About the only place post-1959 where DJs picked the songs in significant markets was at the earlier progressive rock stations in the 1967-early 70's period. The development of Lee Abrams' Superstars format pretty much killed off the free-form rock stations, too. That left a few progressive rockers and then, later, a few KBCO-like Triple-A stations.

Even back when there was longer TSL due to lack of alternative entertainment sources, the average DJ worked two to three times the number of weekly hours as the average listener spent with their station... so of course they would tire of the songs much faster than the listeners. But they are not paid to like the music.


Yeah probably less stations allowing their DJ's to pick and choose than I made it sound, but I sure remember Brian Beirne allowed to pick and choose those oldies records, in his mid morning show, oh so long ago. But that came to a screeching halt eventually, I heard.
 
I based my number on the WABC surveys posted at musicradio77.com. They show basically Top 20 song lists, with a handful of songs beyond that were either recurrent or "hot prospects," but not part of the standard rotation. For example, this one from 1968:

http://www.musicradio77.com/Surveys/1968/surveydec368.html

That dotted line at #14 probably indicated heavy rotation.

There are almost all the WABC charts at http://www.las-solanas.com

Here is an early 1964 chart... http://www.las-solanas.com/arsa/chart_view.php?sv=27165 with about 44 songs including picks.

The Las Solanas site has an absolutely incredible assortment of charts.
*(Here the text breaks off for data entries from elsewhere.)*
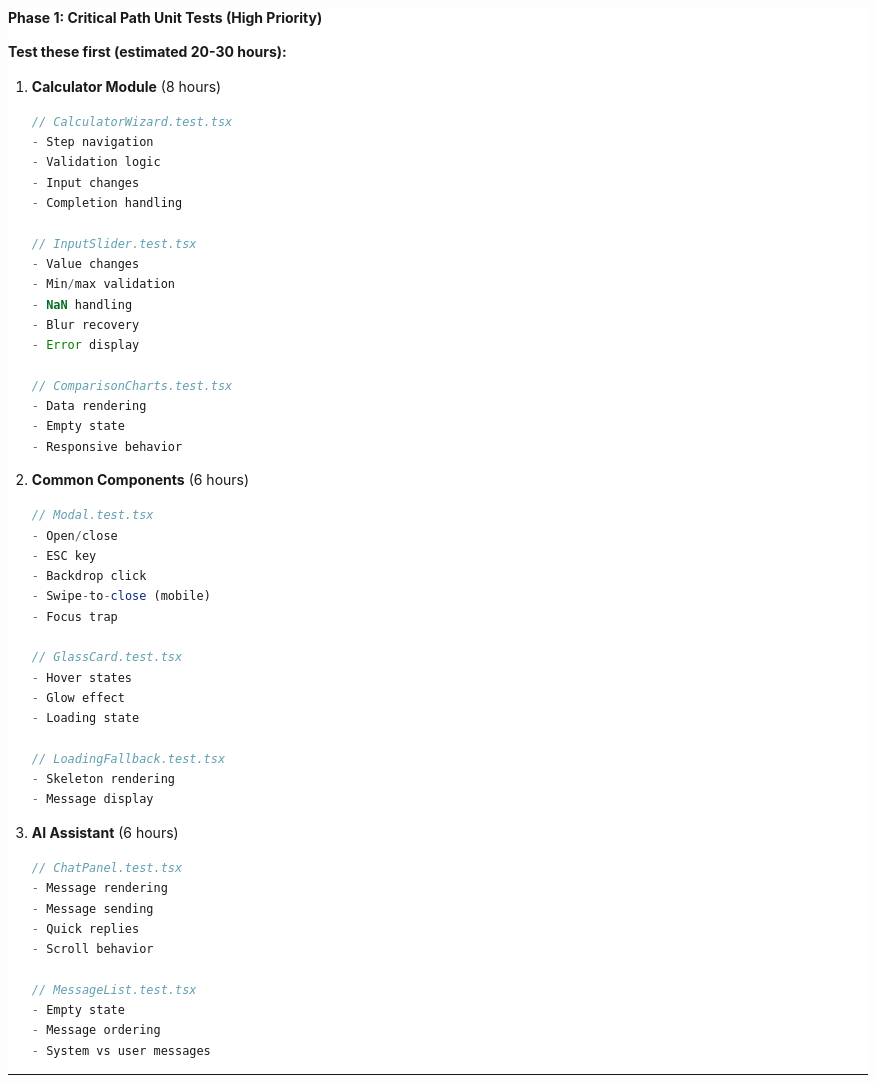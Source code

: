 **Phase 1: Critical Path Unit Tests (High Priority)**

**Test these first (estimated 20-30 hours):**

1. **Calculator Module** (8 hours)

   ```typescript
   // CalculatorWizard.test.tsx
   - Step navigation
   - Validation logic
   - Input changes
   - Completion handling

   // InputSlider.test.tsx
   - Value changes
   - Min/max validation
   - NaN handling
   - Blur recovery
   - Error display

   // ComparisonCharts.test.tsx
   - Data rendering
   - Empty state
   - Responsive behavior
   ```

2. **Common Components** (6 hours)

   ```typescript
   // Modal.test.tsx
   - Open/close
   - ESC key
   - Backdrop click
   - Swipe-to-close (mobile)
   - Focus trap

   // GlassCard.test.tsx
   - Hover states
   - Glow effect
   - Loading state

   // LoadingFallback.test.tsx
   - Skeleton rendering
   - Message display
   ```

3. **AI Assistant** (6 hours)

   ```typescript
   // ChatPanel.test.tsx
   - Message rendering
   - Message sending
   - Quick replies
   - Scroll behavior

   // MessageList.test.tsx
   - Empty state
   - Message ordering
   - System vs user messages
   ```

---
WABC had a fairly deep rotation system, where (in one of the NYC visits I made) the top song played every 90 minutes, and other songs did just over 2 hours up to 3 1/2 to 4 hours for some.
 
Yeah probably less stations allowing their DJ's to pick and choose than I made it sound, but I sure remember Brian Beirne allowed to pick and choose those oldies records, in his mid morning show, oh so long ago. But that came to a screeching halt eventually, I heard.

The "pick and choose" was really limited to being able to juggle the balls that were in the studio... Bill Drake did not set up systems where the jocks could alter the programming. While it may have been slightly looser in the ensuing years, it certainly tightened when Jhani Kaye arrived.